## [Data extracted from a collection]
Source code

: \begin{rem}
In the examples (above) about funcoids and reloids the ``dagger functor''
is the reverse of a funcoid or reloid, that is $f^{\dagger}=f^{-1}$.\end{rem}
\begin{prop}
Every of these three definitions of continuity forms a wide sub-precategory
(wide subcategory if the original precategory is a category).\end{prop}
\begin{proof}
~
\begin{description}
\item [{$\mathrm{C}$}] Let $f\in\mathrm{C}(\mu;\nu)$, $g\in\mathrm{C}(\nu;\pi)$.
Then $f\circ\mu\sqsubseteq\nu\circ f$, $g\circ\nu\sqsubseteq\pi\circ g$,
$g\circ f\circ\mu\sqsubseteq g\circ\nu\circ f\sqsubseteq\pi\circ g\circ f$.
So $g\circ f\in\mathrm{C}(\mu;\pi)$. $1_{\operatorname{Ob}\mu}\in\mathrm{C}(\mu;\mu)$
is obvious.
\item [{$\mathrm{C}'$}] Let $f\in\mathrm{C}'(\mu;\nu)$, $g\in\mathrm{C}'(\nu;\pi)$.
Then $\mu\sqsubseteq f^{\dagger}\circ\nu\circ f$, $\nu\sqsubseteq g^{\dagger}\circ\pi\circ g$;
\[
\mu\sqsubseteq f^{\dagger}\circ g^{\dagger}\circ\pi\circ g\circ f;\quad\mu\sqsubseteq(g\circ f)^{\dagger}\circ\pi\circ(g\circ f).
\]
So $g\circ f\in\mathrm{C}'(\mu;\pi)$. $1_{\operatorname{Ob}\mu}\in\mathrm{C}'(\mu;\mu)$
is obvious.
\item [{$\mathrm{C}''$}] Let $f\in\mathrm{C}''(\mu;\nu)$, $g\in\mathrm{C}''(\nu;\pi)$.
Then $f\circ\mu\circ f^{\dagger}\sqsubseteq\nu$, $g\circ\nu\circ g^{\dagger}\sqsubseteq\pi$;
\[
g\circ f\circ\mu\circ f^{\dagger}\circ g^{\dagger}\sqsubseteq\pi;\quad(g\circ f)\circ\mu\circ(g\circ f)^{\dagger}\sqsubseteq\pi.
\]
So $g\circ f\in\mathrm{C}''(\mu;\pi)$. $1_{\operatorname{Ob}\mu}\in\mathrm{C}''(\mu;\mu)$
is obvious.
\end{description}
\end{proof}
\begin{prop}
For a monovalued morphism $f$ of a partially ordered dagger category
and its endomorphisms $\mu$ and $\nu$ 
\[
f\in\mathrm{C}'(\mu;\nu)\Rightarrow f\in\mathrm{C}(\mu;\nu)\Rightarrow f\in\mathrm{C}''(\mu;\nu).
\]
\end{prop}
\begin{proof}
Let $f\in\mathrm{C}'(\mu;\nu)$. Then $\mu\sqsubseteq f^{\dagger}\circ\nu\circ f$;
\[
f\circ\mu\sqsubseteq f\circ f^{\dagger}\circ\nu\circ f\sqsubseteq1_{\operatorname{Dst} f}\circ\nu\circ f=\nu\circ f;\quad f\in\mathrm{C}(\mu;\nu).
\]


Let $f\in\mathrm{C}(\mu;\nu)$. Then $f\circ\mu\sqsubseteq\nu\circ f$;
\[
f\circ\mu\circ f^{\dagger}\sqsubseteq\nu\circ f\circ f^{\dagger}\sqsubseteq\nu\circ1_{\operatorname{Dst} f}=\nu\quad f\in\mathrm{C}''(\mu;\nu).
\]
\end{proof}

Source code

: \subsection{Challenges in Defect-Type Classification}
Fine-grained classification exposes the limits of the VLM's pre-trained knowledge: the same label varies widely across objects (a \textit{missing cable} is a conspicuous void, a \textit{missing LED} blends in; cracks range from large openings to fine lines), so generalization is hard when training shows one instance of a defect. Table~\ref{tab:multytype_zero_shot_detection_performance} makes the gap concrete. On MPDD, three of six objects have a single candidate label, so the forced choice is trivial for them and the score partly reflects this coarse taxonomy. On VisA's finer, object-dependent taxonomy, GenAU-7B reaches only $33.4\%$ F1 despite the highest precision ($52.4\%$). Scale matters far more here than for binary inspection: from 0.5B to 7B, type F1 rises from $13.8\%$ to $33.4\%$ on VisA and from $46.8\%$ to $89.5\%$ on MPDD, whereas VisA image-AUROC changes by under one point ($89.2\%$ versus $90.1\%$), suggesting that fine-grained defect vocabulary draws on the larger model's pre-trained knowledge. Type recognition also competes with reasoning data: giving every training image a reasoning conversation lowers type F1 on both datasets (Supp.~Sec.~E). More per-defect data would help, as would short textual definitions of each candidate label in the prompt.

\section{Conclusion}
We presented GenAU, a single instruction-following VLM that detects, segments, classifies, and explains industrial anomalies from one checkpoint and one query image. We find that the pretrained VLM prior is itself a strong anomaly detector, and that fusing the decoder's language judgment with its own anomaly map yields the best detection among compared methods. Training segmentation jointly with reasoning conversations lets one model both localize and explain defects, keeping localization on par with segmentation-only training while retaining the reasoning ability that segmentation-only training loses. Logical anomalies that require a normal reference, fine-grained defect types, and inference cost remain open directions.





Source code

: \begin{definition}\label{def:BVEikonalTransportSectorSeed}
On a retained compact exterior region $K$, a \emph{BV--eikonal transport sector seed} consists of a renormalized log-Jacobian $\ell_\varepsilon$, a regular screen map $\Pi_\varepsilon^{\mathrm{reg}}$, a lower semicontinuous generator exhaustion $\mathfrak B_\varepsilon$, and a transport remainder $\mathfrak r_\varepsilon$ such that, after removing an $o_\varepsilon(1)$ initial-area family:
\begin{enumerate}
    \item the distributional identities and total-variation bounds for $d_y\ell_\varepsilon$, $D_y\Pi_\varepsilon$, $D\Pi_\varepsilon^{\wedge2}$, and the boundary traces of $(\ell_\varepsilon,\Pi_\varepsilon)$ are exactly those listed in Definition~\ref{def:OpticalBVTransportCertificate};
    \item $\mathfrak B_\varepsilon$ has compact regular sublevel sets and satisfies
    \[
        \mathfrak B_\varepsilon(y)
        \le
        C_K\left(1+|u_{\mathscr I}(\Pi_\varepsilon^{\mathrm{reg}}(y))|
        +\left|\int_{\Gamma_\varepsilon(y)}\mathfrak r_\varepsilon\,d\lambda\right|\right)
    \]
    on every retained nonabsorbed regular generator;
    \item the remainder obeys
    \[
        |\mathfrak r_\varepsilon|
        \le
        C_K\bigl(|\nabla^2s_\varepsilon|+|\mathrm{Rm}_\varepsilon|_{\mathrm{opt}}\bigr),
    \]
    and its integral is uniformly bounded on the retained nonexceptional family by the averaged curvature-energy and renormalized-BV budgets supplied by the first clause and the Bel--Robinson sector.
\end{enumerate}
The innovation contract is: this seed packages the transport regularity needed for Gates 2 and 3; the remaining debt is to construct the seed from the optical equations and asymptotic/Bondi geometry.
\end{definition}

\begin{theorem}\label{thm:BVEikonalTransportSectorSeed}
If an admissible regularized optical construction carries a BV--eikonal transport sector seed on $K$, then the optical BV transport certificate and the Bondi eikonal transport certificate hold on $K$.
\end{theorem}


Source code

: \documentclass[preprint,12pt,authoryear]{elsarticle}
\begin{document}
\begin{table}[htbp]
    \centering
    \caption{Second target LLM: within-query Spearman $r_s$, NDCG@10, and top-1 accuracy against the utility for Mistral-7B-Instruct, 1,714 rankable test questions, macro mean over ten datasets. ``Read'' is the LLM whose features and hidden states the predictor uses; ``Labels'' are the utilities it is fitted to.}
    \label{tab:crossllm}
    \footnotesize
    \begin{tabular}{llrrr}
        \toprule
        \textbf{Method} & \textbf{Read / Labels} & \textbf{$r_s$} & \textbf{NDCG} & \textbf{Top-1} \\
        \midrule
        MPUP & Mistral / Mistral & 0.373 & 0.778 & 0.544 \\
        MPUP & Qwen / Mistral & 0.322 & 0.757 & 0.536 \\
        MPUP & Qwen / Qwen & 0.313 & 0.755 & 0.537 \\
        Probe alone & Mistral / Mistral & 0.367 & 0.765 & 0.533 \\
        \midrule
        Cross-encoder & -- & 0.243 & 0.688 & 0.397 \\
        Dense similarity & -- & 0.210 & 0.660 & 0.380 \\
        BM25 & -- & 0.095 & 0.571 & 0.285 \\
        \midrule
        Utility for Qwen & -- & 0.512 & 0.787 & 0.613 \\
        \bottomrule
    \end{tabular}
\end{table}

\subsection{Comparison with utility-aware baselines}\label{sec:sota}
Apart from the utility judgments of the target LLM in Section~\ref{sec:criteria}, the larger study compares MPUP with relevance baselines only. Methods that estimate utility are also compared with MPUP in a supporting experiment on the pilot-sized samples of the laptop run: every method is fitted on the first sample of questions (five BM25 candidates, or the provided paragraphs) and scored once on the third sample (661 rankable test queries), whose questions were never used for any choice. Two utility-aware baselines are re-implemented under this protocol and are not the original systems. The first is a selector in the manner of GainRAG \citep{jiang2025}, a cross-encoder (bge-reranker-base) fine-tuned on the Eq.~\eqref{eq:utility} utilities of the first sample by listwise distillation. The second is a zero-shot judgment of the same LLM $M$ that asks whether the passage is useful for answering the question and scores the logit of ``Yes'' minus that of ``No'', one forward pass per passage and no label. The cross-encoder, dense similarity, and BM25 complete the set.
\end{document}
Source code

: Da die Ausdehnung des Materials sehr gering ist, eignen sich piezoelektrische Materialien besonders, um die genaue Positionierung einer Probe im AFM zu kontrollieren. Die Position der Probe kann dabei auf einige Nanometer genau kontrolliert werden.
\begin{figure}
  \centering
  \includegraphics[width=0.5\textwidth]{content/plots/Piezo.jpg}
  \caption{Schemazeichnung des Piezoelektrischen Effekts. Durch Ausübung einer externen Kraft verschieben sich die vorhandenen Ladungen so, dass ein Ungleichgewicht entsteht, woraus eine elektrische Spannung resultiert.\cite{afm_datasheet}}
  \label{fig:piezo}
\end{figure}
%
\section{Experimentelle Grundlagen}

## [What you will do]
Search the records for the string "family" and report each line that has it.

## [Answer]
On a retained compact exterior region $K$, a \emph{BV--eikonal transport sector seed} consists of a renormalized log-Jacobian $\ell_\varepsilon$, a regular screen map $\Pi_\varepsilon^{\mathrm{reg}}$, a lower semicontinuous generator exhaustion $\mathfrak B_\varepsilon$, and a transport remainder $\mathfrak r_\varepsilon$ such that, after removing an $o_\varepsilon(1)$ initial-area family:
    and its integral is uniformly bounded on the retained nonexceptional family by the averaged curvature-energy and renormalized-BV budgets supplied by the first clause and the Bel--Robinson sector.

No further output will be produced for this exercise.